=== Task details ===
What is needed is an exact copy of every entry, without the pictures.

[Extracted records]
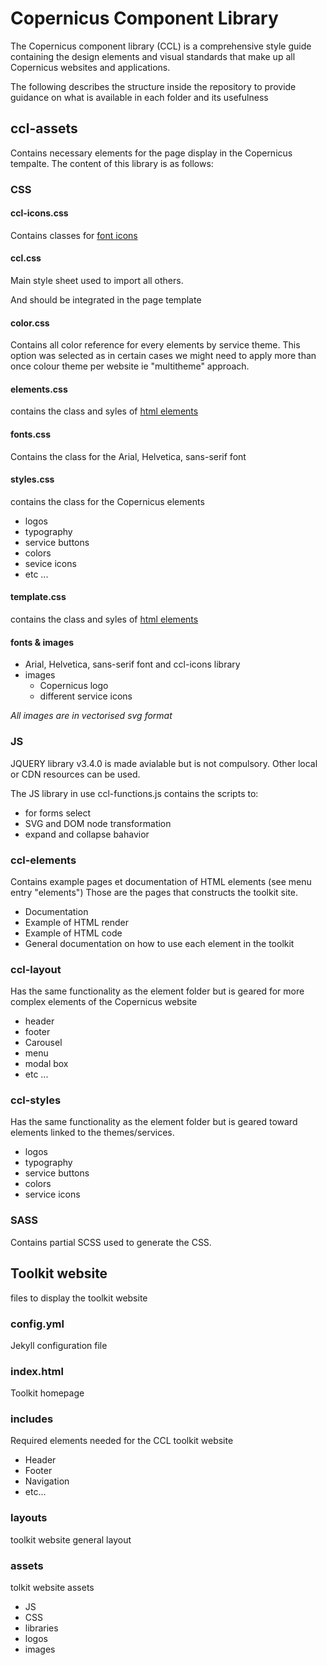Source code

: # Copernicus Component Library

The Copernicus component library (CCL) is a comprehensive style guide containing the design elements and visual standards that make up all Copernicus websites and applications.

The following describes the structure inside the repository to provide guidance on what is available in each folder and its usefulness

## ccl-assets

Contains necessary elements for the page display in the Copernicus tempalte.
The content of this library is as follows:

### CSS

#### ccl-icons.css

Contains classes for [font icons](https://eu-copernicus.github.io/copernicus-component-library-v2/ccl-elements/ccl-icons.html)

#### ccl.css

Main style sheet used to import all others.

And should be integrated in the page template

#### color.css

Contains all color reference for every elements by service theme.
This option was selected as in certain cases we might need to apply more than once colour theme per website ie "multitheme" approach.

#### elements.css

contains the class and syles of [html elements](https://eu-copernicus.github.io/copernicus-component-library-v2/ccl-layout/ccl-template.html)

#### fonts.css

Contains the class for the Arial, Helvetica, sans-serif font

#### styles.css

contains the class for the Copernicus elements

- logos
- typography
- service buttons
- colors
- sevice icons
- etc ...

#### template.css

contains the class and syles of [html elements](https://eu-copernicus.github.io/copernicus-component-library-v2/ccl-layout/ccl-template.html)

#### fonts & images

- Arial, Helvetica, sans-serif font and ccl-icons library
- images
  - Copernicus logo
  - different service icons

_All images are in vectorised svg format_

### JS

JQUERY library v3.4.0 is made avialable but is not compulsory.
Other local or CDN resources can be used.

The JS library in use ccl-functions.js contains the scripts to:

- for forms select
- SVG and DOM node transformation
- expand and collapse bahavior

### ccl-elements

Contains example pages et documentation of HTML elements (see menu entry "elements")
Those are the pages that constructs the toolkit site.

- Documentation
- Example of HTML render
- Example of HTML code
- General documentation on how to use each element in the toolkit

### ccl-layout

Has the same functionality as the element folder but is geared for more complex elements of the Copernicus website

- header
- footer
- Carousel
- menu
- modal box
- etc ...

### ccl-styles

Has the same functionality as the element folder but is geared toward elements linked to the themes/services.

- logos
- typography
- service buttons
- colors
- service icons

### SASS

Contains partial SCSS used to generate the CSS.

## Toolkit website

files to display the toolkit website

### config.yml

Jekyll configuration file

### index.html

Toolkit homepage

### includes

Required elements needed for the CCL toolkit website

- Header
- Footer
- Navigation
- etc...

### layouts

toolkit website general layout

### assets

tolkit website assets

- JS
- CSS
- libraries
- logos
- images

=== Output of the exercise ===
Source code

: # Copernicus Component Library

The Copernicus component library (CCL) is a comprehensive style guide containing the design elements and visual standards that make up all Copernicus websites and applications.

The following describes the structure inside the repository to provide guidance on what is available in each folder and its usefulness

## ccl-assets

Contains necessary elements for the page display in the Copernicus tempalte.
The content of this library is as follows:

### CSS

#### ccl-icons.css

Contains classes for [font icons](https://eu-copernicus.github.io/copernicus-component-library-v2/ccl-elements/ccl-icons.html)

#### ccl.css

Main style sheet used to import all others.

And should be integrated in the page template

#### color.css

Contains all color reference for every elements by service theme.
This option was selected as in certain cases we might need to apply more than once colour theme per website ie "multitheme" approach.

#### elements.css

contains the class and syles of [html elements](https://eu-copernicus.github.io/copernicus-component-library-v2/ccl-layout/ccl-template.html)

#### fonts.css

Contains the class for the Arial, Helvetica, sans-serif font

#### styles.css

contains the class for the Copernicus elements

- logos
- typography
- service buttons
- colors
- sevice icons
- etc ...

#### template.css

contains the class and syles of [html elements](https://eu-copernicus.github.io/copernicus-component-library-v2/ccl-layout/ccl-template.html)

#### fonts & images

- Arial, Helvetica, sans-serif font and ccl-icons library
- images
  - Copernicus logo
  - different service icons

_All images are in vectorised svg format_

### JS

JQUERY library v3.4.0 is made avialable but is not compulsory.
Other local or CDN resources can be used.

The JS library in use ccl-functions.js contains the scripts to:

- for forms select
- SVG and DOM node transformation
- expand and collapse bahavior

### ccl-elements

Contains example pages et documentation of HTML elements (see menu entry "elements")
Those are the pages that constructs the toolkit site.

- Documentation
- Example of HTML render
- Example of HTML code
- General documentation on how to use each element in the toolkit

### ccl-layout

Has the same functionality as the element folder but is geared for more complex elements of the Copernicus website

- header
- footer
- Carousel
- menu
- modal box
- etc ...

### ccl-styles

Has the same functionality as the element folder but is geared toward elements linked to the themes/services.

- logos
- typography
- service buttons
- colors
- service icons

### SASS

Contains partial SCSS used to generate the CSS.

## Toolkit website

files to display the toolkit website

### config.yml

Jekyll configuration file

### index.html

Toolkit homepage

### includes

Required elements needed for the CCL toolkit website

- Header
- Footer
- Navigation
- etc...

### layouts

toolkit website general layout

### assets

tolkit website assets

- JS
- CSS
- libraries
- logos
- images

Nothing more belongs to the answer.